Andrew Martin Walking into this quirky furniture store is like stepping into the home of an eccentric collector. This often bizarre, but always intriguing, Aladdin’s Cave has treasures such as plaster casts of Superman and a Second World War fighter jet suspended above tin robots, old-fashioned writing desks, antique ceramics and vintage film posters. Part of an international chain founded in the UK, goods are sourced at auction and from private collections. Its loot recently included a US$28,000 miniature scale Titanic used in the 1953 film of the same name, starring Robert Wagner and Barbara Stanwyck, which was snapped up by an Iranian businessman.

The Empty Quarter The crown in DIFC’s jewel is its abundance of art galleries, giving first-time and regular collectors a chance to invest in an affordable piece of regional art.

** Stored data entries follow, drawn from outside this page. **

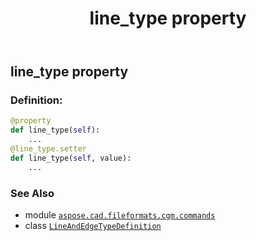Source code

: ﻿---
title: line_type property
second_title: Aspose.CAD for Python via .NET API References
description: 
type: docs
weight: 100
url: /python-net/aspose.cad.fileformats.cgm.commands/lineandedgetypedefinition/line_type/
is_root: false
---

## line_type property

### Definition:
```python
@property
def line_type(self):
    ...
@line_type.setter
def line_type(self, value):
    ...
```

### See Also
* module [`aspose.cad.fileformats.cgm.commands`](../../)
* class [`LineAndEdgeTypeDefinition`](/cad/python-net/aspose.cad.fileformats.cgm.commands/lineandedgetypedefinition)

The Empty Quarter, co-run by Saudi Arabian artist Reem Al Faisal and Emirati Safa Al Hamed, focuses solely on photography and opened in 2007, long before other art galleries realised the potential for wealthy new patrons. The pair champion photography as an art form, embracing an ethos that is as educational as it is commercial, taking time to explain the work on display in a series of ever-changing exhibitions. “We want this to be a global gallery where we talk one language,” says Safa. November’s exhibitions feature work by Austrian Andreas Bitesnich, who photographed his travels around the world, and a compelling show called Faces Of Africa.

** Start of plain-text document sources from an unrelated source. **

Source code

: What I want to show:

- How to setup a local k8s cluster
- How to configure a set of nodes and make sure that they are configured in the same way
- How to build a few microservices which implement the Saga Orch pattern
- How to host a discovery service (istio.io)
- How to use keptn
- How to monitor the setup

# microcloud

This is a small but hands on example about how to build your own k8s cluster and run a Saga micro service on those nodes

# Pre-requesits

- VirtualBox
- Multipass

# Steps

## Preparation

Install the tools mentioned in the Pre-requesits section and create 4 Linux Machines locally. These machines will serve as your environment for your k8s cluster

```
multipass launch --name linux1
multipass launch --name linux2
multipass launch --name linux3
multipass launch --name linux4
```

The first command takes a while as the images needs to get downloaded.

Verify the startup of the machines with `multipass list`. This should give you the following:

Momentum Dubai From the outside, Momentum Dubai, in the Gate Building, looks like any other high-end watch shop, its wares draped on cushions in glass cases like rare jewels. Which, in a sense, they are: for peer a little closer and most of its bounty consists of classic and vintage watches you will be hard-pushed to find anywhere else in the city. There are ladies’ Rolex watches from the 1970s, produced during a period when the watchmaker dabbled with coloured enamel dials. Unpopular at the time in the Middle East, they are now enjoying a resurgence, because of their exclusivity. There is also an impressive collection of Bucherer hand-painted necklace watches and century-old men’s pocket watches, including a 19th century Audemars Freres chronograph encased in 14-carat gold on sale for $12,500.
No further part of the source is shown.